I’m going to be hypocritical for a moment here, because I do not allow anonymous comments. Anyone who wants to comment has to include their email address with the comment, although this is not published. I do sometimes respond to comments through email, as well as posting them, so I could argue that this is for your own benefit. However, I do not police the validity of these emails very seriously, or require commenters to register. You do run the risk of getting your comment deleted if I think it is out of line and the email is invalid, because I think that’s cowardly. But if someone felt the need to comment with a fake email address to protect themselves, I’m cool with that, and will honor it.
The thing is, anonymity is an important part of discourse on the Internet. That’s why I don’t require commenters to register, because I want to encourage them to comment and share their views. Some people are in situations where providing their real identities could be dangerous, but they have a right to speak as well. This is one of the points in the “code of conduct” which has been opposed most rigorously by most critics.
6. We ignore the trolls.
This seems like a contradiction of some of the points above. What if the trolls violate policies? Threaten other commenters? We should just ignore them? Sometimes ignoring trolls is beneficial, sure…but I’m not sure it’s always the best course of action. As one critic points out, the issue here is largely with commenters, not bloggers. Perhaps we need a “commenters code of conduct,” or, better yet, websites could explicitly state their commenting policies. Oh, wait, people already do that. Ok…we need…commenters to be nice! Yeah, that’s it.
I think it’s time for me to be mean for a moment. Tim O’Reilly clearly needs a six pointed suppository, and I think his badge will fit the bill nicely.

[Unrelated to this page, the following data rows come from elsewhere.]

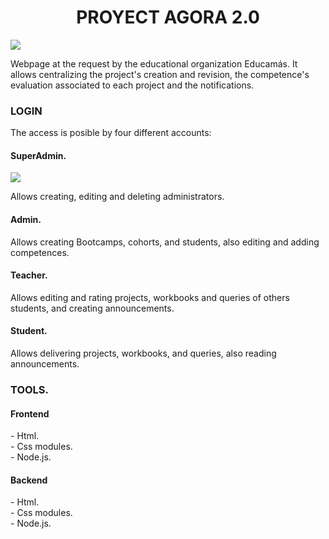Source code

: 

<h1 align="center">PROYECT AGORA 2.0</h1>

<img src="http://drive.google.com/uc?export=view&id=1VfOr1NTS5OZ4CkLkakPsUaK0OAAlN5Y1">

<p>Webpage at the request by the educational organization Educamás. It allows centralizing the project's creation and revision, the competence's evaluation associated to each project and the notifications.</p>

<h3>LOGIN</h3>
<p>The access is posible by four different accounts:</p>
  
<h4>SuperAdmin.</h4>
<img src="http://drive.google.com/uc?export=view&id=16sfgi5NHPjy_AeNHUKfoo8F9xE0S2cez" width: "50px">
<p>Allows creating, editing and deleting administrators.</p>

<h4>Admin.</h4>
<p>Allows creating Bootcamps, cohorts, and students, also editing and adding competences.</p>

<h4>Teacher.</h4>
<p>Allows editing and rating projects, workbooks and queries of others students, and creating announcements.</p>

<h4>Student.</h4>
<p>Allows delivering projects, workbooks, and queries, also reading announcements.</p>

<h3>TOOLS.</h3>
<h4>Frontend</h4>
<p>- Html.</br>- Css modules.</br>- Node.js.

<h4>Backend</h4>
<p>- Html.</br>- Css modules.</br>- Node.js.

The blogging code strikes me as a very American ideal, the thought that one person should impose their morals on everyone else, and we should all go along with it. This troubles me, and also seems rather antithetical to the very idea of the Internet. My personal code is just that, my personal code. If I was approached to write a blogging code of conduct, here’s how it would read:
Act in the way which you believe to be most ethical, undertaking whatever measures you personally feel are necessary to maintain your integrity.
For some people, this means allowing every comment onto a post, unfiltered. I delete spam, racist/sexist/just plain stupid in my opinion comments, and edit comments for grammar and spelling, personally. For others, this means rigorously controlling access to bulletin boards and comments with registration systems. I suspect that most of us fall somewhere in between, and that’s dandy. If you don’t like it, leave…you have that option. We’re all big boys and girls, and not everyone is going to play nicely. Deal.
As Robert Scoble points out in his post I linked to above, there is a great deal of pressure to “get on board” with the blogging code. Part of this, I think, is due to the stratified nature of the blogosphere (sorry, won’t happen again), which is dominated by a top tier of individuals who get the majority of the attention. The bottom feeders, including myself, are stoked when we get any sort of limited attention, and although there used to be more of an effort to make the blogging community inclusive, this lofty goal seems to have fallen by the wayside. Either you’re Heather Armstrong, or you’re not. As a result, when issues like this arise, many people feel like they need to go along with them, or risk being ostracized from party time with the big kids.
Fortunately, many high profile bloggers are coming out against the need for an Interwebs hall monitor, and encouraging others to follow suit. Hopefully the blogging code of conduct is merely a flash in the pan, and will be trashcanned shortly, as it ought to be. In the meantime, the amount of talk it is generating may force a few people to consider their personal boundaries a little more carefully, and will hopefully encourage people to stand up for themselves and speak out against such a ludicrous idea.